Des membres des forces de sécurité talibanes montent la garde dans une rue lors d'un rassemblement marquant le quatrième anniversaire de la prise de pouvoir des talibans en Afghanistan, à Ghazni, le 15 août 2025. Photo AFP / MOHAMMAD FAISAL NAWEED
Quarante-six Afghans ayant fui les talibans sont finalement arrivés lundi en Allemagne, après des mois d'attente au Pakistan et des décisions de la justice allemande obligeant le gouvernement, très réticent, à les accueillir.
L'avion de ligne en provenance d'Istanbul à bord duquel se trouvaient ces dix familles a atterri vers 14h00 à Hanovre (nord), selon un collaborateur de l'AFP présent à l'aéroport et l'organisation non-gouvernementale « Kabul Luftbrücke » (Pont aérien Kaboul). Le gouvernement allemand n'a pas réagi dans l'immédiat. Selon « Kabul Luftbrücke », une 47e personne ayant manqué la correspondance à Istanbul doit se présenter dans la soirée sur le territoire allemand.
L'arrivée de ce groupe d'Afghans ayant fui le retour des talibans au pouvoir en 2021 est une première depuis que le gouvernement du chancelier Friedrich Merz a pris ses fonctions début mai.

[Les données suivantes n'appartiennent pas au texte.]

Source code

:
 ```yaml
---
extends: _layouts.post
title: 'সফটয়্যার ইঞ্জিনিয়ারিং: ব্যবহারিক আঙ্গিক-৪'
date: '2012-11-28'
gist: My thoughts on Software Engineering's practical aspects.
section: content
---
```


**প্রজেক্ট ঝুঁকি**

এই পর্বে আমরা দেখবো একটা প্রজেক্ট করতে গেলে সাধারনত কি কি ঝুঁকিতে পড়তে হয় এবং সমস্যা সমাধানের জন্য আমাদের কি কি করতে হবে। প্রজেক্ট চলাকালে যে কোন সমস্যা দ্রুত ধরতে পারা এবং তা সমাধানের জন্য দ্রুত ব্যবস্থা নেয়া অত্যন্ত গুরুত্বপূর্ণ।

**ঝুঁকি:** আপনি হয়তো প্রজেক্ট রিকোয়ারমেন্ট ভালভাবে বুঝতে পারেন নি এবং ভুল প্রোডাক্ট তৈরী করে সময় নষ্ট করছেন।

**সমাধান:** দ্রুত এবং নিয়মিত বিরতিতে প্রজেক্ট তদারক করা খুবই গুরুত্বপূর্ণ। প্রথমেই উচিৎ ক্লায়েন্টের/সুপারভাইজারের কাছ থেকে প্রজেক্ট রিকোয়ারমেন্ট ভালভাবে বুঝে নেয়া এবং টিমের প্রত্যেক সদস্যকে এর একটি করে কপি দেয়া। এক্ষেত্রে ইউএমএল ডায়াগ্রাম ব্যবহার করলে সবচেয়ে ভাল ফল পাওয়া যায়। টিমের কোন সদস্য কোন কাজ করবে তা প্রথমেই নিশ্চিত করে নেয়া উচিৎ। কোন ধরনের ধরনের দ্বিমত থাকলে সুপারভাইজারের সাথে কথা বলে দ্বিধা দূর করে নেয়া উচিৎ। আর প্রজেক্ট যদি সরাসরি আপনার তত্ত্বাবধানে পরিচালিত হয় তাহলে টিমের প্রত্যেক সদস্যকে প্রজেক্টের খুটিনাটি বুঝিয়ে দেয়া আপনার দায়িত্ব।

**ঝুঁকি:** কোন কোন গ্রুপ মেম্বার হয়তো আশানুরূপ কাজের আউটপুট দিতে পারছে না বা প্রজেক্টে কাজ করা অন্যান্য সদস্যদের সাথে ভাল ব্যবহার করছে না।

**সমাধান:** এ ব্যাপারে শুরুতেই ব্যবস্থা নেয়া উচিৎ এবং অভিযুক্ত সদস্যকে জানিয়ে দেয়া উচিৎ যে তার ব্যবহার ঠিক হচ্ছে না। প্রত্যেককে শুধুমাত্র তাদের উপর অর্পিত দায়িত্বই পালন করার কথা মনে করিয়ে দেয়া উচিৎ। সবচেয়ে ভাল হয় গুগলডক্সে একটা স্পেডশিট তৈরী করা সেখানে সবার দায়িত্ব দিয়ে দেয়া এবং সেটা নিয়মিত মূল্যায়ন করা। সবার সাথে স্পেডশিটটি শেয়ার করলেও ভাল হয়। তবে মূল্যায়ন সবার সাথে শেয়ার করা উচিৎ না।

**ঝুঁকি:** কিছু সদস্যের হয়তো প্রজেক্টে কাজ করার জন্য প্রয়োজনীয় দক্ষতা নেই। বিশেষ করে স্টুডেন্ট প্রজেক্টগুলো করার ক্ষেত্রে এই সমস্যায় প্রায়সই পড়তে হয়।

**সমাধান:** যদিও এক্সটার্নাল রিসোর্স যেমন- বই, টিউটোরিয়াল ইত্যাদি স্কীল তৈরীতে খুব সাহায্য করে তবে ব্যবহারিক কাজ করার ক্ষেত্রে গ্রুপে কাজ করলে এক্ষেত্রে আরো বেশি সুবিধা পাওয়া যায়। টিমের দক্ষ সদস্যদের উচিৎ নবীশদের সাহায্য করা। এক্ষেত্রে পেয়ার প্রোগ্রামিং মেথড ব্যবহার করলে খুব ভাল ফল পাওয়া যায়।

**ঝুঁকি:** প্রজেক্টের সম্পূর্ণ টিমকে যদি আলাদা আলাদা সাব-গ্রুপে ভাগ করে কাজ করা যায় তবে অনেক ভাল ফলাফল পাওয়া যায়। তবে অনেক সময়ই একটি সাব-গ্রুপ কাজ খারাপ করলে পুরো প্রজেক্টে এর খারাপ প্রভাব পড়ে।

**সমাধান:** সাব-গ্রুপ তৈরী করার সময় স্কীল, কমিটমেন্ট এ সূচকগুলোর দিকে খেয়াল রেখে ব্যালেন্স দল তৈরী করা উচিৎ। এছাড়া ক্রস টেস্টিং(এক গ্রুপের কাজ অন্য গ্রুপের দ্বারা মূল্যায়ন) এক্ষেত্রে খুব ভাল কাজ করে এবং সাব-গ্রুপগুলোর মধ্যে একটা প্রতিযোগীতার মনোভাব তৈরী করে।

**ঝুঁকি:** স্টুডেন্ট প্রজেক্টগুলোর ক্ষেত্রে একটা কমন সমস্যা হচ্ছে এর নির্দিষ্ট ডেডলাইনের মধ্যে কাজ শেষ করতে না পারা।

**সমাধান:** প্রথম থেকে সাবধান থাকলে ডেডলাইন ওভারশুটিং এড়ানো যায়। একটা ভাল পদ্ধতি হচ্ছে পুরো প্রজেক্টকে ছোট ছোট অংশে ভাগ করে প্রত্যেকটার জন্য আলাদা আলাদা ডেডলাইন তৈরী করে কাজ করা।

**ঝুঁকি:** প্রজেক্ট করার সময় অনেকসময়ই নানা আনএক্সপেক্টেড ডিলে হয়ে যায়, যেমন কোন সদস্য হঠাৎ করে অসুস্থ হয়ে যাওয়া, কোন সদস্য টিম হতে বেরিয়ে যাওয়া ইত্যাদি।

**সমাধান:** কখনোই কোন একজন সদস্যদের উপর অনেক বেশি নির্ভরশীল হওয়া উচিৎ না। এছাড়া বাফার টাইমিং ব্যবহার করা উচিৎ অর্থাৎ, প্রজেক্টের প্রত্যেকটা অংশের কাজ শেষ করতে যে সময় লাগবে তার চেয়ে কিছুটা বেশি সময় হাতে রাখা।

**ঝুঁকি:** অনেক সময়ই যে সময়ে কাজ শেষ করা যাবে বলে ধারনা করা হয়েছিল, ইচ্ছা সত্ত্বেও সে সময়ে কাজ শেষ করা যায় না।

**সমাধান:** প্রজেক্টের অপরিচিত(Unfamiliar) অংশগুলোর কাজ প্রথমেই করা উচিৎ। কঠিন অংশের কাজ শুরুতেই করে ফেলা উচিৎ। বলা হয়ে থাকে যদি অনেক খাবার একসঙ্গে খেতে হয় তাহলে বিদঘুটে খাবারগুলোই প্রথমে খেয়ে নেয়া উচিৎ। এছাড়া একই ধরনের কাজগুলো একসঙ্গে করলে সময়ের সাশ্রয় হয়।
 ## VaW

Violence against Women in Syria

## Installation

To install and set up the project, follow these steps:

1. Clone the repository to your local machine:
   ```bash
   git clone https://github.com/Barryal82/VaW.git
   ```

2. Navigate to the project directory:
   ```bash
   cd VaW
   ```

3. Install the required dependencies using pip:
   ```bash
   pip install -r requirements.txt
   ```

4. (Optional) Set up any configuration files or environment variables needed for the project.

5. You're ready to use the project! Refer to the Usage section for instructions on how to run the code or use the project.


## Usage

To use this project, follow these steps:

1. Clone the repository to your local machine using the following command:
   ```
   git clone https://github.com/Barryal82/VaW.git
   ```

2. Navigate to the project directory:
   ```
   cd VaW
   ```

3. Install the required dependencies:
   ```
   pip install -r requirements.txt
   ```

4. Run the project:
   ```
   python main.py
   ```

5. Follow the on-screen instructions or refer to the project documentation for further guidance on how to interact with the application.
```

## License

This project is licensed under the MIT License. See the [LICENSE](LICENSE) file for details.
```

Dans un contexte de durcissement de la politique migratoire, face notamment à la montée du parti d'extrême droite Alternative pour l'Allemagne (AfD), la coalition des conservateurs et des sociaux-démocrates au pouvoir avait décidé de mettre fin « dans la mesure du possible » à ces programmes d'accueil. Mais la justice allemande a imposé aux autorités d'accueillir ces 47 Afghans, estimant que l'engagement pris précédemment par Berlin était juridiquement contraignant. Face à la situation de plus en plus précaire des réfugiés afghans au Pakistan, qui a entamé en avril une campagne d'expulsions massive, l'Allemagne avait annoncé la semaine dernière qu'elle accepterait finalement certains Afghans sur son sol.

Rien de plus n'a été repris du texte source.